Segment Open

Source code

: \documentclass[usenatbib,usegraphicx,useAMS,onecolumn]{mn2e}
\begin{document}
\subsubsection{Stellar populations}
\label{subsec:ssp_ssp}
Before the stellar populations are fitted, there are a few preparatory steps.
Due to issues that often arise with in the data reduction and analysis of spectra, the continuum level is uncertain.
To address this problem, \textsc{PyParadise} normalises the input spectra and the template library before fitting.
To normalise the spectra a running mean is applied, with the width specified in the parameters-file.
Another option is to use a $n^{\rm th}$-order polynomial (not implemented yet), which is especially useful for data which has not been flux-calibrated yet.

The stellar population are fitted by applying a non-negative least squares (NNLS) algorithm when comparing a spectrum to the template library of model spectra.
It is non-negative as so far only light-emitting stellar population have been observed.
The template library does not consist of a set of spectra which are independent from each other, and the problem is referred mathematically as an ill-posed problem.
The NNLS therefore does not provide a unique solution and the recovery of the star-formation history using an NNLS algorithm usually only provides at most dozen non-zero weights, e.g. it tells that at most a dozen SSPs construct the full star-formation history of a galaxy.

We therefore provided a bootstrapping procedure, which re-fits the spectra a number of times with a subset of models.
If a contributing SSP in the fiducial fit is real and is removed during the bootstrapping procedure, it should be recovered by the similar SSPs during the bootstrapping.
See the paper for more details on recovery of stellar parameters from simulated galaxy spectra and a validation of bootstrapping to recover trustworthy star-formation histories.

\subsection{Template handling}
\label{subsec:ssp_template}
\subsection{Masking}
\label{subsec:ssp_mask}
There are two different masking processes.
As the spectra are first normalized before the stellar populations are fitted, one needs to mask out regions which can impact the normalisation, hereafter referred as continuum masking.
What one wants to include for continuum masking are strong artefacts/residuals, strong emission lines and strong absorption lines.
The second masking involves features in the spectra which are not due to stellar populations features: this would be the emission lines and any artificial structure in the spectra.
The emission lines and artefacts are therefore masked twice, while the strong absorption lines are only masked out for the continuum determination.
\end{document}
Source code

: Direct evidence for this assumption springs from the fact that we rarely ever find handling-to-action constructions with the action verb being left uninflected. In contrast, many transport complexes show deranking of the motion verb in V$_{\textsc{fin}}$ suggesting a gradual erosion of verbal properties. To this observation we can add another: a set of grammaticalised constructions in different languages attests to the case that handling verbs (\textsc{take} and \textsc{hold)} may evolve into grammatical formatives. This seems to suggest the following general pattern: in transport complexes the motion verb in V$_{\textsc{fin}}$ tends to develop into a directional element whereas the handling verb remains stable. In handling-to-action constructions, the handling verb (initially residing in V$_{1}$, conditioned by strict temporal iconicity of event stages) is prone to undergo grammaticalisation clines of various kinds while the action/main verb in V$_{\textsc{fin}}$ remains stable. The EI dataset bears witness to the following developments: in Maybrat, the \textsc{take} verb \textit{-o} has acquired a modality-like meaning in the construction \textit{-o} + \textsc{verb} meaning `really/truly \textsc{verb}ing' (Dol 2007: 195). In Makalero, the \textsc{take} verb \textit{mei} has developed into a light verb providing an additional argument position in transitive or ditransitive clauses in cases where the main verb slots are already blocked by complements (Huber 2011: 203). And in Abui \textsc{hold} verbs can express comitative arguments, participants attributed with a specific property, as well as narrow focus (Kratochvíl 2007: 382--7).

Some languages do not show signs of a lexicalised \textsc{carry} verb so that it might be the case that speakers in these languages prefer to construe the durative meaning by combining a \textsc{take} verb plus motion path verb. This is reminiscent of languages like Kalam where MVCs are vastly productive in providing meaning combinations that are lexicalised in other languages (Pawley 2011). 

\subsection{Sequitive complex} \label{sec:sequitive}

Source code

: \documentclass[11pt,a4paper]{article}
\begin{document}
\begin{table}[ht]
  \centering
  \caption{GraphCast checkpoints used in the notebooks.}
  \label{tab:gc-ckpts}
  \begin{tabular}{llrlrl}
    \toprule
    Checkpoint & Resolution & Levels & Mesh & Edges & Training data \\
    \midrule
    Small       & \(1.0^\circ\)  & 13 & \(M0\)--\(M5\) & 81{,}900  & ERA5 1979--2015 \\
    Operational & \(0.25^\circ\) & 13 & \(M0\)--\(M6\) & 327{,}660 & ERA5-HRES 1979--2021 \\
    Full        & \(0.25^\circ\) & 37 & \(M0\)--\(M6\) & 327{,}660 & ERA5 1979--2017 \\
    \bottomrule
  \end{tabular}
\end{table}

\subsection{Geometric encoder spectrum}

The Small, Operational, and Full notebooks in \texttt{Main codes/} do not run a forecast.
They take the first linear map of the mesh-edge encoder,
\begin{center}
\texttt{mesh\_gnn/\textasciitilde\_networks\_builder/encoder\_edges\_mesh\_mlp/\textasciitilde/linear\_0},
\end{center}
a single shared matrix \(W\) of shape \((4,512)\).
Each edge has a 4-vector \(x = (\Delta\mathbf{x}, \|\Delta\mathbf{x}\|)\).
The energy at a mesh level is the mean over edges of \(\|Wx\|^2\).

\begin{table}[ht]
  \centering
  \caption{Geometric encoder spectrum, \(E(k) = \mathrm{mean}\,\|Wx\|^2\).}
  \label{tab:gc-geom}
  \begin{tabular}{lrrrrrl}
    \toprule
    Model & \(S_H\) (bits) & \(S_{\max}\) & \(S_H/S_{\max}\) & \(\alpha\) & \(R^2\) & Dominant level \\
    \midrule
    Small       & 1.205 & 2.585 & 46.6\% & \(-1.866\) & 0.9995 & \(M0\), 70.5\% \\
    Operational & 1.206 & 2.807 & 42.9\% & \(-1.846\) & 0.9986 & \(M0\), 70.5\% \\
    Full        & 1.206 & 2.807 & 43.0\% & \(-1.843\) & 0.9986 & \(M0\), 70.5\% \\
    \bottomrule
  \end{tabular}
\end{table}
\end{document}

Segment Closed

(DIRECTIONS FOR THIS TASK): Go through the records above and copy each line where "Small" is found.

(SOLVED PROBLEM):
    Small       & \(1.0^\circ\)  & 13 & \(M0\)--\(M5\) & 81{,}900  & ERA5 1979--2015 \\
The Small, Operational, and Full notebooks in \texttt{Main codes/} do not run a forecast.
    Small       & 1.205 & 2.585 & 46.6\% & \(-1.866\) & 0.9995 & \(M0\), 70.5\% \\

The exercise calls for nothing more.